Post date: Feb 19, 2014 11:30:39 AM
Jason wrote Scott:
What if you want to 'update' a c-box that does not come directly from data?
Say I have c-box estimations of the genotype at some locus for a mother, a father, but not the offspring. The c-boxes were constructed using data in the form of counts that support either allele A or B.
For the mother, 50 out of 50 pieces of data support the A allele. Using this data, we can construct a c-box on the proportion of the A allele to the B allele. She is probably homozygous for A.
For the father, only 25 out of 50 pieces of data support the A allele, where as the other 15 pieces of data support the B allele. We can construct a c-box estimate for the proportion of the A allele to the B allele in the father as well. He is probably heterozygous A/B.

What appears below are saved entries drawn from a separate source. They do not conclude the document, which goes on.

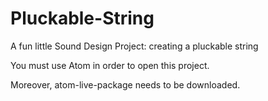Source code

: # Pluckable-String
A fun little Sound Design Project: creating a pluckable string

You must use Atom in order to open this project. 

Moreover, atom-live-package needs to be downloaded. 
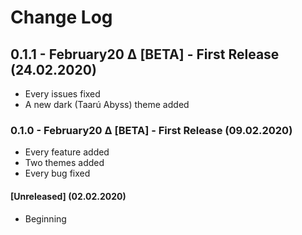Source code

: # Change Log


## 0.1.1 - February20 Δ [BETA] - First Release (24.02.2020)
- Every issues fixed
- A new dark (Taarú Abyss) theme added

### 0.1.0 - February20 Δ [BETA] - First Release (09.02.2020)
- Every feature added
- Two themes added
- Every bug fixed

#### [Unreleased] (02.02.2020)
- Beginning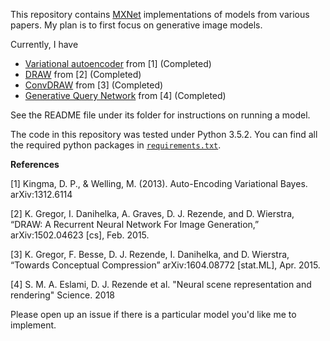 This repository contains [MXNet](https://mxnet.incubator.apache.org/) implementations of models from various papers. My plan is to first focus on generative image models.

Currently, I have
- [Variational autoencoder](vae/) from [1] (Completed)
- [DRAW](draw/) from [2] (Completed)
- [ConvDRAW](convdraw/) from [3] (Completed)
- [Generative Query Network](gqn/) from [4] (Completed)

See the README file under its folder for instructions on running a model.

The code in this repository was tested under Python 3.5.2. You can find all the required python packages in [`requirements.txt`](requirements.txt).


**References**

[1] Kingma, D. P., & Welling, M. (2013). Auto-Encoding Variational Bayes. arXiv:1312.6114

[2] K. Gregor, I. Danihelka, A. Graves, D. J. Rezende, and D. Wierstra, “DRAW: A Recurrent Neural Network For Image Generation,” arXiv:1502.04623 [cs], Feb. 2015.

[3] K. Gregor, F. Besse, D. J. Rezende, I. Danihelka, and D. Wierstra, “Towards Conceptual Compression” arXiv:1604.08772 [stat.ML], Apr. 2015.

[4] S. M. A. Eslami, D. J. Rezende et al. "Neural scene representation and rendering" Science. 2018

Please open up an issue if there is a particular model you'd like me to implement.

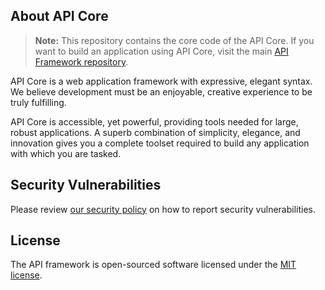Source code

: ## About API Core

> **Note:** This repository contains the core code of the API Core. If you want to build an application using API Core, visit the main [API Framework repository](https://github.com/ephraim-mago/api-framework).

API Core is a web application framework with expressive, elegant syntax. We believe development must be an enjoyable, creative experience to be truly fulfilling.

API Core is accessible, yet powerful, providing tools needed for large, robust applications. A superb combination of simplicity, elegance, and innovation gives you a complete toolset required to build any application with which you are tasked.

## Security Vulnerabilities

Please review [our security policy](https://github.com/ephraim-mago/api-framework/security/policy) on how to report security vulnerabilities.

## License

The API framework is open-sourced software licensed under the [MIT license](LICENSE.md).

If we assume that the probability of each parent giving either of their two alleles to their offspring is 50%, then we can use p-box arithmetic to multiply the c-boxes by 0.5 (and other arithmetic operations) to generate some estimate for the offspring's genotype, couldn't we? If so, then the resulting c-box (that is, if it is still considered a c-box at this point) would not be constructed directly from data. In this case, how do you update this estimate once you start to generate data for the offspring genotype?
I hope that this was clear. If not, we should maybe discuss over Google hangouts if you find it to be interesting.
(I guess I could just ask whether it is kosher to multiply a c-box by a scalar, and if so how do you update the resulting c-box. The pooling rule would not work here, would it?)
Scott replied to Jason:
What if you want to 'update' a c-box that does not come directly from data?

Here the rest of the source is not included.